### [WORK ITEM]
Each line of the records that includes "what" should be found and copied.

### [EXERCISE DATA]
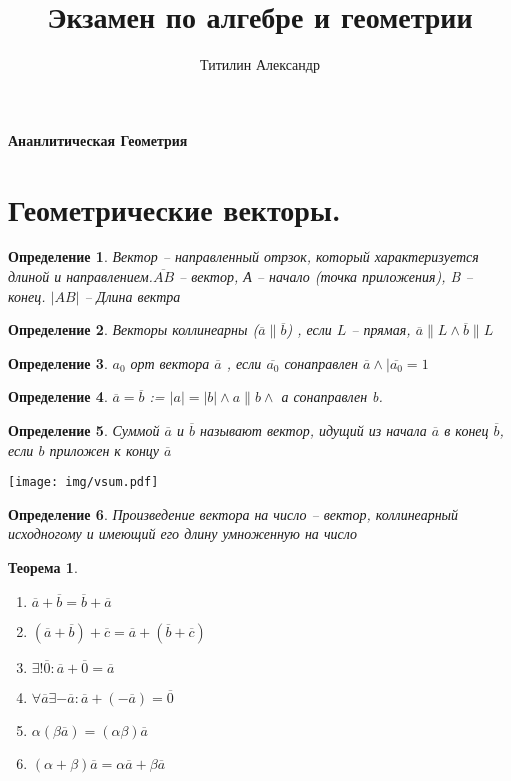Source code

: \documentclass{scrartcl}
\title{Экзамен по алгебре и геометрии}
\author{Титилин Александр}
\date{}
\newtheorem{theorem}{Теорема}
\newtheorem{definition}{Определение}
\begin{document}
    \maketitle
    \paragraph{Ананлитическая Геометрия}
    \section{Геометрические векторы.}
    \begin{definition}
        Вектор -- направленный отрзок, который характеризуется длиной и направлением.$\overline{AB}$ -- вектор, А -- начало (точка приложения),
        B -- конец.
        $|AB|$ -- Длина вектра
    \end{definition}
    \begin{definition}
       Векторы коллинеарны ($\overline{a} \parallel \overline{b}$) , если $L$ -- прямая,  $\overline{a} \parallel L \land \overline{b} \parallel L$
    \end{definition}
    \begin{definition}
        $a_0$ орт вектора $\overline{a}$ , если $\overline{a_0}$ сонаправлен $\overline{a} \land |\overline{a_0} = 1$
    \end{definition}
    \begin{definition}
        $\overline{a} = \overline{b}$ := $|a| = |b| \land a\parallel b \land$ а сонаправлен b.
    \end{definition}
    \begin{definition}
        Суммой $\overline{a}$ и $\overline{b}$ называют вектор, идущий из начала $\overline{a}$ в конец $\overline{b}$, если $b$ приложен к концу  $\overline{a}$
    \end{definition}
    \texttt{[image: img/vsum.pdf]}
    \begin{definition}
        Произведение вектора на число -- вектор, коллинеарный исходногому и имеющий его длину умноженную на число
    \end{definition}
    \begin{theorem}
       \begin{enumerate}
           \item $\overline{a} + \overline{b} = \overline{b} + \overline{a}$
                \item
                    $(\overline{a} + \overline{b}) + \overline{c} = \overline{a} + (\overline{b} + \overline{c})$
                 \item
                     $\exists!  \overline{0}: \overline{a} + \overline{0} = \overline{a}$
                 \item $\forall \overline{a} \exists  -\overline{a} : \overline{a}
                     + (-\overline{a}) = \overline{0}$
                \item $\alpha(\beta \overline{a}) = ( \alpha\beta ) \overline{a}$
                \item $( \alpha + \beta ) \overline{a} = \alpha \overline{a} + \beta \overline{a}$
       \end{enumerate} 
    \end{theorem}
\end{document}
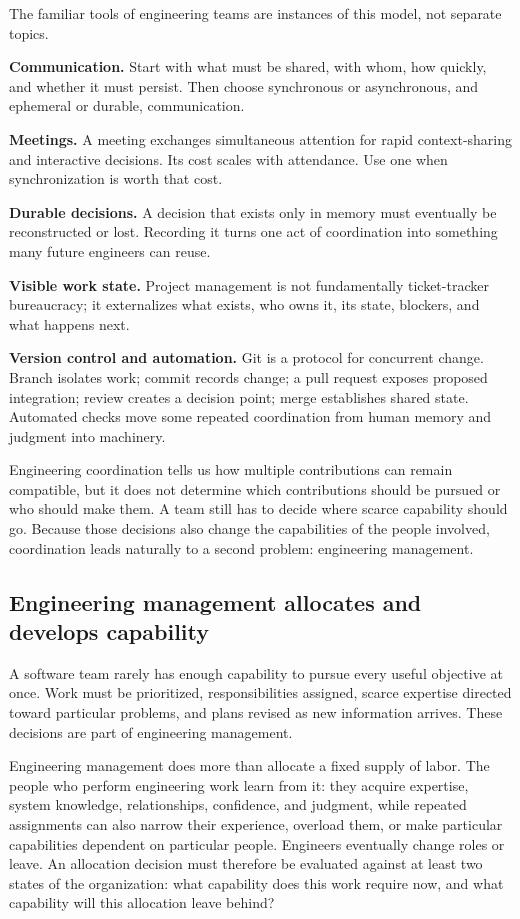 The familiar tools of engineering teams are instances of this model, not separate topics.

\textbf{Communication.} Start with what must be shared, with whom, how quickly, and whether it must
persist. Then choose synchronous or asynchronous, and ephemeral or durable, communication.

\textbf{Meetings.} A meeting exchanges simultaneous attention for rapid context-sharing and interactive
decisions. Its cost scales with attendance. Use one when synchronization is worth that cost.

\textbf{Durable decisions.} A decision that exists only in memory must eventually be reconstructed or
lost. Recording it turns one act of coordination into something many future engineers can reuse.

\textbf{Visible work state.} Project management is not fundamentally ticket-tracker bureaucracy; it
externalizes what exists, who owns it, its state, blockers, and what happens next.

\textbf{Version control and automation.} Git is a protocol for concurrent change. Branch isolates work;
commit records change; a pull request exposes proposed integration; review creates a decision point;
merge establishes shared state. Automated checks move some repeated coordination from human memory
and judgment into machinery.

Engineering coordination tells us how multiple contributions can remain compatible, but it does not
determine which contributions should be pursued or who should make them. A team still has to decide
where scarce capability should go. Because those decisions also change the capabilities of the
people involved, coordination leads naturally to a second problem: engineering management.

\subsection{Engineering management allocates and develops capability}\label{sec-engineering-management}

A software team rarely has enough capability to pursue every useful objective at once. Work must be
prioritized, responsibilities assigned, scarce expertise directed toward particular problems, and
plans revised as new information arrives. These decisions are part of engineering management.

Engineering management does more than allocate a fixed supply of labor. The people who perform
engineering work learn from it: they acquire expertise, system knowledge, relationships, confidence,
and judgment, while repeated assignments can also narrow their experience, overload them, or make
particular capabilities dependent on particular people. Engineers eventually change roles or leave.
An allocation decision must therefore be evaluated against at least two states of the organization:
what capability does this work require now, and what capability will this allocation leave behind?

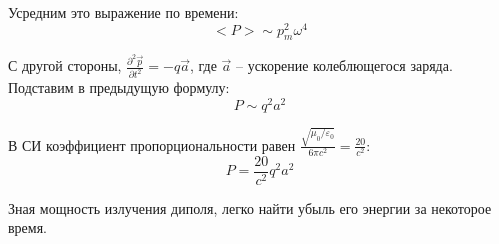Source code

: \documentclass{article}
\begin{document}
	Усредним это выражение по времени:
	\begin{equation}
		<P>\sim p_m^2\omega^4
	\end{equation}

	С другой стороны, $\frac{\partial^2\vec p}{\partial t^2}=-q\vec a$, где $\vec a$ -- ускорение колеблющегося заряда. Подставим в предыдущую формулу:
	\begin{equation}
		P\sim q^2a^2
	\end{equation}

	В СИ коэффициент пропорциональности равен $\frac{\sqrt{\mu_0/\varepsilon_0}}{6\pi c^2}=\frac{20}{c^2}$:
	\begin{equation}
		P = \frac{20}{c^2}q^2a^2
	\end{equation}

	Зная мощность излучения диполя, легко найти убыль его энергии за некоторое время.
\end{document}
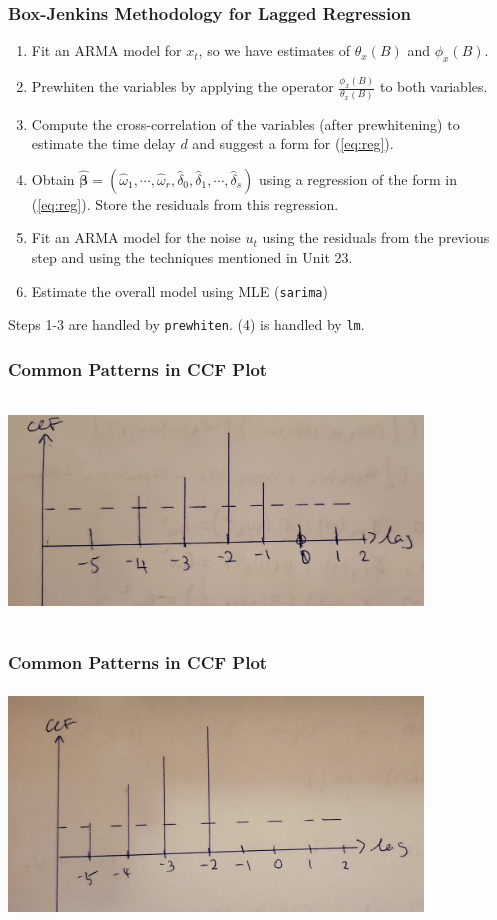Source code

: \documentclass[%
xcolor=pdftex]{beamer}
\begin{document}
\begin{frame}[fragile]
\frametitle{Box-Jenkins Methodology for Lagged Regression}

\begin{enumerate}

\item Fit an ARMA model for $x_t$, so we have estimates of $\theta_x(B)$ and $\phi_x(B)$.
\item Prewhiten the variables by applying the operator $\frac{\phi_x(B)}{\theta_x(B)}$ to both variables.
\item Compute the cross-correlation of the variables (after prewhitening) to estimate the time delay $d$ and suggest a form for (\ref{eq:reg}).
\item Obtain $\boldsymbol{\hat{\beta}} = (\hat{\omega}_1, \cdots, \hat{\omega}_r, \hat{\delta}_0, \hat{\delta}_1, \cdots, \hat{\delta}_s)$ using a regression of the form in (\ref{eq:reg}). Store the residuals from this regression.
\item Fit an ARMA model for the noise $u_t$ using the residuals from the previous step and using the techniques mentioned in Unit 23. 
\item Estimate the overall model using MLE (\verb|sarima|)
\end{enumerate}
Steps 1-3 are handled by \verb|prewhiten|. (4) is handled by \verb|lm|.
\end{frame}

\begin{frame}
\frametitle{Common Patterns in CCF Plot}

\includegraphics[width=110mm, height=60mm]{slide23.jpg}

\end{frame}

\begin{frame}
\frametitle{Common Patterns in CCF Plot}

\includegraphics[width=110mm, height=60mm]{slide24.jpg}

\end{frame}
\end{document}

### [THE COMPLETED TASK]
\textbf{Communication.} Start with what must be shared, with whom, how quickly, and whether it must
externalizes what exists, who owns it, its state, blockers, and what happens next.
what capability does this work require now, and what capability will this allocation leave behind?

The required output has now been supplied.